Friday, September 30, 2005 Posted: 1328 GMT (2128 HKT)

CAPE CANAVERAL, Florida (AP) -- NASA wasted millions of dollars over a
two-year period by shunning commercial airline flights and instead
using its own planes for routine travel, according to a government
report provided to The Associated Press on Thursday.

The Government Accountability Office found that NASA spent at least
five times more by flying employees on its own planes in fiscal 2003
and 2004, compared with the cost of commercial coach tickets. The
extra spending totaled about $20 million.

The GAO also reported that 86 percent of NASA's own passenger flights
in those two years -- or about seven of every eight flights --
involved routine business trips prohibited by rules governing what
sorts of flights federal workers can take on government aircraft.

Some travel examples cited in the report include meetings, speeches,
executive retreats and even the inauguration of Florida's governor and
the 60th anniversary ceremony of the Pearl Harbor attack.

It was the government's latest criticism of NASA's use of passenger
planes. Twice during the 1990s, the space agency's own inspector
general office found faults with the travel system.

Sen. Susan Collins, R-Maine, who requested the GAO investigation, said
she is troubled that "this abuse of the aircraft has been going on for
years." Her office provided a copy of the GAO report to the AP on
Thursday, a day before its public release.

"It's frustrating that it's taken two (inspector general) audits, a
GAO investigation and the threat of a congressional oversight hearing
to get an agency to comply with its obligations to the taxpayers,"
Collins said in a phone interview.

"In the environment we're in right now with tight federal budgets and
the demands of responding to Hurricane Katrina, it is particularly
disturbing to learn that a federal agency is not being a more careful
steward of the taxpayers' dollars. There's also a waste of fuel here,
too."

Collins, who heads the Senate Committee on Homeland Security and
Governmental Affairs, said she has talked to NASA Administrator
Michael Griffin, who took over the space agency just this year, and he
has promised to make changes.

"Our goal is to fully comply with federal-wide aircraft management
policy," Griffin assured the GAO in a letter included in the report.

Griffin's predecessor, Sean O'Keefe, now Louisiana State University's
chancellor, was in charge of NASA during the period covered by the GAO
investigation. O'Keefe is not mentioned by name in the report; former
and current senior NASA officials told the AP earlier this year he was
being investigated personally for potential misuse of government
planes and taking too many expensive getaways with his staff.

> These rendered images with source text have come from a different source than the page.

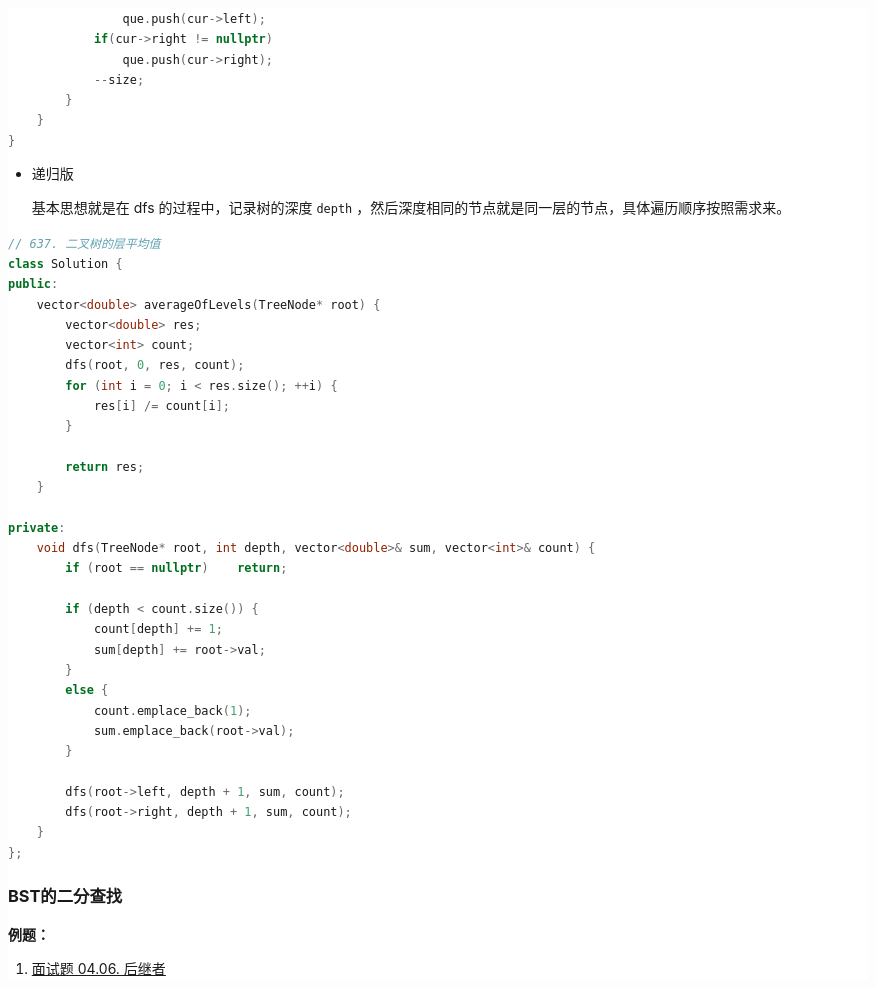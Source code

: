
 ```c++
                que.push(cur->left);
            if(cur->right != nullptr)
                que.push(cur->right);
            --size;
        }
    }
}
```

- 递归版

  基本思想就是在 dfs 的过程中，记录树的深度 `depth` ，然后深度相同的节点就是同一层的节点，具体遍历顺序按照需求来。

```c++
// 637. 二叉树的层平均值
class Solution {
public:
    vector<double> averageOfLevels(TreeNode* root) {
        vector<double> res;
        vector<int> count;
        dfs(root, 0, res, count);
        for (int i = 0; i < res.size(); ++i) {
            res[i] /= count[i];
        }

        return res;
    }

private:
    void dfs(TreeNode* root, int depth, vector<double>& sum, vector<int>& count) {
        if (root == nullptr)    return;
        
        if (depth < count.size()) {
            count[depth] += 1;
            sum[depth] += root->val;
        }
        else {
            count.emplace_back(1);
            sum.emplace_back(root->val);
        }

        dfs(root->left, depth + 1, sum, count);
        dfs(root->right, depth + 1, sum, count);
    }
};
```



### BST的二分查找

**例题：**

1. [面试题 04.06. 后继者](https://leetcode.cn/problems/successor-lcci/)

The GAO noted that while most NASA air travel is on commercial
airlines, employees took at least 1,188 flights using space agency
planes during the two-year period under review. Collins said she asked
the GAO to subtract flights related to the 2003 Columbia tragedy.

Even so, "we're talking about almost 1,200 flights during fiscal years
2003 and 2004 that are questionable flights," she said.

In 2003, NASA owned and operated 85 planes valued at $362 million --
53 planes to support the space shuttle, space station and astronaut
programs, 25 for research and development, and seven for passenger
travel. The space agency has owned a small fleet of passenger planes
since its inception in 1958.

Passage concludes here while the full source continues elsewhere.